PROBLEM ▸
Among the entries below, find the lines that hold the word "bing" and report them.
►
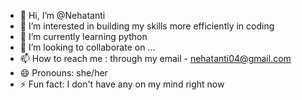 - 👋 Hi, I’m @Nehatanti
- 👀 I’m interested in building my skills more efficiently in coding 
- 🌱 I’m currently learning python 
- 💞️ I’m looking to collaborate on ...
- 📫 How to reach me : through my email - nehatanti04@gmail.com
- 😄 Pronouns: she/her
- ⚡ Fun fact: I don't have any on my mind right now

<!---
Nehatanti/Nehatanti is a ✨ special ✨ repository because its `README.md` (this file) appears on your GitHub profile.
You can click the Preview link to take a look at your changes.
--->
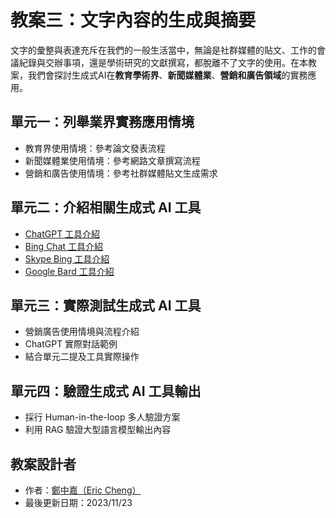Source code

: # 教案三：文字內容的生成與摘要
文字的彙整與表達充斥在我們的一般生活當中，無論是社群媒體的貼文、工作的會議紀錄與交辦事項，還是學術研究的文獻撰寫，都脫離不了文字的使用。在本教案，我們會探討生成式AI在**教育學術界**、**新聞媒體業**、**營銷和廣告領域**的實務應用。

## 單元一：列舉業界實務應用情境
* 教育界使用情境：參考論文發表流程
* 新聞媒體業使用情境：參考網路文章撰寫流程
* 營銷和廣告使用情境：參考社群媒體貼文生成需求

## 單元二：介紹相關生成式 AI 工具
* [ChatGPT 工具介紹](https://chat.openai.com/)
* [Bing Chat 工具介紹](https://www.microsoft.com/en-us/edge/features/bing-chat?form=MT00D8)
* [Skype Bing 工具介紹](https://www.skype.com/en/blogs/2023-02-bing-bot-in-skype/)
* [Google Bard 工具介紹](https://bard.google.com/chat?hl=zh-TW)

## 單元三：實際測試生成式 AI 工具
* 營銷廣告使用情境與流程介紹
* ChatGPT 實際對話範例
* 結合單元二提及工具實際操作

## 單元四：驗證生成式 AI 工具輸出
* 採行 Human-in-the-loop 多人驗證方案
* 利用 RAG 驗證大型語言模型輸出內容

## 教案設計者
 - 作者：[鄭中嘉（Eric Cheng）](https://www.linkedin.com/in/eric-cheng-ai-free-team/)
 - 最後更新日期：2023/11/23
◄
SOLUTION BELOW ▸
* [Bing Chat 工具介紹](https://www.microsoft.com/en-us/edge/features/bing-chat?form=MT00D8)
* [Skype Bing 工具介紹](https://www.skype.com/en/blogs/2023-02-bing-bot-in-skype/)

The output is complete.